The will reflects handwritten changes on pages 1, 2 and 4, apparently made by the decedent after the date of execution. These changes have no impact upon whether the proffered will should be admitted to probate, nor do they affect the ultimate distribution of decedent's estate in the event that probate is granted.
OBJECTIONS
The objectants have interposed the following objections to the propounded instrument: lack of testamentary capacity; lack of due execution; fraud; and undue influence.
THE MOTION
In support of the motion for summary judgment to admit the will to probate, the proponent submits an affirmation of counsel; the affidavit of Rachel; a brief in support of the motion; the deposition testimony of Donald S. Hecht ("Hecht"), the attorney-draftsperson of the will who also supervised its execution; the deposition testimony of Michael; and a photocopy of a beneficiary designation in which the decedent named Nancy as sole beneficiary of her IRA account.
Counsel for Michael notes that the execution of the will was properly witnessed under the supervision of the attorney-draftsperson. A self-proving affidavit was executed and notarized. Both witnesses were examined. Hecht, currently retired from the practice of law, served as one of the witnesses. He indicated that although he had no independent recollection of decedent, his recollection had been refreshed by looking at materials generated by the computer contact program he utilized while in practice. Hecht testified that the decedent appeared in his office alone and asked for a new will to be drafted that same day, prior to surgery she had scheduled for the next day. She appeared to be of sound mind and not under any undue influence. Decedent explained the reasons for changing her prior will. The attorney prepared the will and advised her to return following her surgery so that he could create a more complete plan for her, but she never returned. He testified that the handwritten changes found on her will were not made in his office and were not present when the will was executed. He further testified that he does not know Michael or any of the other beneficiaries named in the will which he drafted.

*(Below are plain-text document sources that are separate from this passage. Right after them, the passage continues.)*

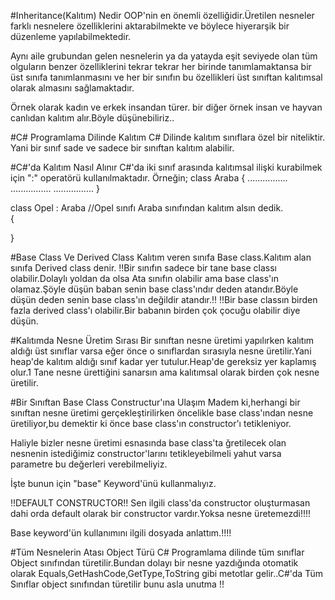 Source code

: ﻿#Inheritance(Kalıtım) Nedir
OOP'nin en önemli özelliğidir.Üretilen nesneler farklı nesnelere özelliklerini aktarabilmekte ve böylece hiyerarşik bir düzenleme yapılabilmektedir.

Aynı aile grubundan gelen nesnelerin ya da yatayda eşit seviyede olan tüm olguların benzer özelliklerini tekrar tekrar her birinde tanımlamaktansa bir üst sınıfa tanımlanmasını ve her bir sınıfın bu özellikleri üst sınıftan kalıtımsal olarak almasını sağlamaktadır.

Örnek olarak kadın ve erkek insandan türer.
bir diğer örnek insan ve hayvan canlıdan kalıtım alır.Böyle düşünebiliriz..


#C# Programlama Dilinde Kalıtım
C# Dilinde kalıtım sınıflara özel bir niteliktir.
Yani bir sınıf sade ve sadece bir sınıftan kalıtım alabilir.


#C#'da Kalıtım Nasıl Alınır 
C#'da iki sınıf arasında kalıtımsal ilişki kurabilmek için ":" operatörü kullanılmaktadır.
Örneğin;
class Araba 
{
	................
	................
	................
}

class Opel : Araba   //Opel sınıfı Araba sınıfından kalıtım alsın dedik.  
{

}


#Base Class Ve Derived Class
Kalıtım veren sınıfa Base class.Kalıtım alan sınıfa Derived class denir.
!!Bir sınıfın sadece bir tane base classı olabilir.Dolaylı yoldan da olsa Ata sınıfın olabilir ama base class'ın olamaz.Şöyle düşün baban senin base class'ındır deden atandır.Böyle düşün deden senin base class'ın değildir atandır.!!
!!Bir base classın birden fazla derived class'ı olabilir.Bir babanın birden çok çocuğu olabilir diye düşün.


#Kalıtımda Nesne Üretim Sırası
Bir sınıftan nesne üretimi yapılırken kalıtım aldığı üst sınıflar varsa eğer önce o sınıflardan sırasıyla nesne üretilir.Yani heap'de kalıtım aldığı sınıf kadar yer tutulur.Heap'de gereksiz yer kaplamış olur.1 Tane nesne ürettiğini sanarsın ama kalıtımsal olarak birden çok nesne üretilir.


#Bir Sınıftan Base Class Constructur'ına Ulaşım
Madem ki,herhangi bir sınıftan nesne üretimi gerçekleştirilirken öncelikle base class'ından nesne üretiliyor,bu demektir ki önce base class'ın constructor'ı tetikleniyor.

Haliyle bizler nesne üretimi esnasında base class'ta ğretilecek olan nesnenin istediğimiz constructor'larını tetikleyebilmeli yahut varsa parametre bu değerleri verebilmeliyiz.

İşte bunun için "base" Keyword'ünü kullanmalıyız.

!!DEFAULT CONSTRUCTOR!!
Sen ilgili class'da constructor oluşturmasan dahi orda default olarak bir constructor vardır.Yoksa nesne üretemezdi!!!!

Base keyword'ün kullanımını ilgili dosyada anlattım.!!!!


#Tüm Nesnelerin Atası Object Türü
C# Programlama dilinde tüm sınıflar Object sınıfından türetilir.Bundan dolayı bir nesne yazdığında otomatik olarak 
Equals,GetHashCode,GetType,ToString gibi metotlar gelir..C#'da Tüm Sınıflar object sınıfından türetilir bunu asla unutma !!

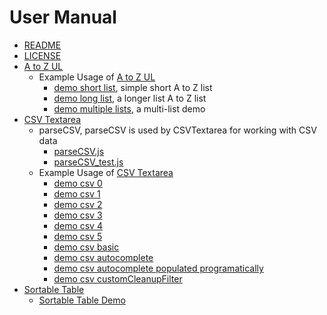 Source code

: 
# User Manual

- [README](./)
- [LICENSE](LICENSE)
- [A to Z UL](a_to_z_ul.md)
  - Example Usage of [A to Z UL](a_to_z_ul.js)
    - [demo short list](demo_short_list.html), simple short A to Z list
    - [demo long list](demo_long_list.html), a longer list A to Z list
    - [demo multiple lists](demo_multiple_list.html), a multi-list demo
- [CSV Textarea](CSVTextarea.md)
  - parseCSV, parseCSV is used by CSVTextarea for working with CSV data
    - [parseCSV.js](parseCSV.js)
    - [parseCSV_test.js](parseCSV_test.js)
  - Example Usage of [CSV Textarea](csvtextarea.js)
    - [demo csv 0](demo_csv0.html)
    - [demo csv 1](demo_csv1.html)
    - [demo csv 2](demo_csv2.html)
    - [demo csv 3](demo_csv3.html)
    - [demo csv 4](demo_csv4.html)
    - [demo csv 5](demo_csv5.html)
    - [demo csv basic](demo_csv_basic.html)
    - [demo csv autocomplete](demo_csv_autocomplete0.html)
    - [demo csv autocomplete populated programatically](demo_csv_autocomplete1.html)
    - [demo csv customCleanupFilter](demo_csv_customCleanupFilter.html)
- [Sortable Table](sortable_table.md)
  - [Sortable Table Demo](sortable_table_demo.html)    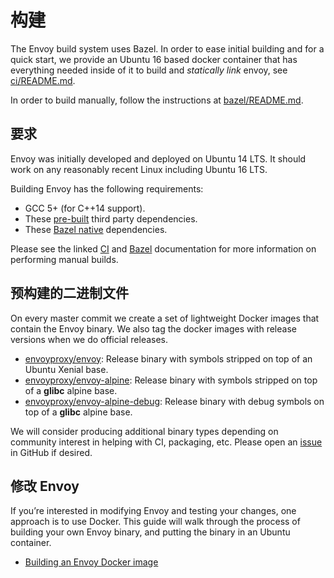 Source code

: # 构建

The Envoy build system uses Bazel. In order to ease initial building and for a quick start, we provide an Ubuntu 16 based docker container that has everything needed inside of it to build and *statically link* envoy, see [ci/README.md](https://github.com/envoyproxy/envoy/blob/master/ci/README.md).

In order to build manually, follow the instructions at [bazel/README.md](https://github.com/envoyproxy/envoy/blob/master/bazel/README.md).

## 要求

Envoy was initially developed and deployed on Ubuntu 14 LTS. It should work on any reasonably recent Linux including Ubuntu 16 LTS.

Building Envoy has the following requirements:

- GCC 5+ (for C++14 support).
- These [pre-built](https://github.com/envoyproxy/envoy/blob/master//ci/build_container/build_recipes) third party dependencies.
- These [Bazel native](https://github.com/envoyproxy/envoy/blob/master/bazel/repository_locations.bzl) dependencies.

Please see the linked [CI](https://github.com/envoyproxy/envoy/blob/master/ci/README.md) and [Bazel](https://github.com/envoyproxy/envoy/blob/master/bazel/README.md) documentation for more information on performing manual builds.

## 预构建的二进制文件

On every master commit we create a set of lightweight Docker images that contain the Envoy binary. We also tag the docker images with release versions when we do official releases.

- [envoyproxy/envoy](https://hub.docker.com/r/envoyproxy/envoy/tags/): Release binary with symbols stripped on top of an Ubuntu Xenial base.
- [envoyproxy/envoy-alpine](https://hub.docker.com/r/envoyproxy/envoy-alpine/tags/): Release binary with symbols stripped on top of a **glibc** alpine base.
- [envoyproxy/envoy-alpine-debug](https://hub.docker.com/r/envoyproxy/envoy-alpine-debug/tags/): Release binary with debug symbols on top of a **glibc** alpine base.

We will consider producing additional binary types depending on community interest in helping with CI, packaging, etc. Please open an [issue](https://github.com/envoyproxy/envoy/issues) in GitHub if desired.

## 修改 Envoy

If you’re interested in modifying Envoy and testing your changes, one approach is to use Docker. This guide will walk through the process of building your own Envoy binary, and putting the binary in an Ubuntu container.

- [Building an Envoy Docker image](sandboxes/local_docker_build.md)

OPPOSITION TO THE MOTION FOR SUMMARY JUDGMENT
In opposition, the objectants submit the affirmation of counsel; a photocopy of the will offered for probate; a photocopy of decedent's prior will, dated March 11, 2002; transcripts of the deposition testimony of Hecht and Michael; a one-page medical record concerning decedent's state of mind and events which occurred in her hospital room on November 10, 2009; a power of attorney, dated November 10, 2009, in which the decedent named Michael and Nancy as her attorneys-in-fact; two deeds dated November 10, 2009 by which decedent transferred residential properties located at 276 and 286 Warren Street, West Hempstead, to Michael, subject to a life estate retained by the decedent; the report of the guardian ad litem appointed to determine Rachel's capacity to retain counsel and protect her own interests in connection with a separate proceeding brought by Rachel seeking letters of trusteeship for Michael to succeed the decedent as trustee of the trust created under the will of Anthony Wroblewski, (the father of decedent and Rachel); the written response of Rachel's attorney to the report of the guardian ad litem; and a memorandum of law.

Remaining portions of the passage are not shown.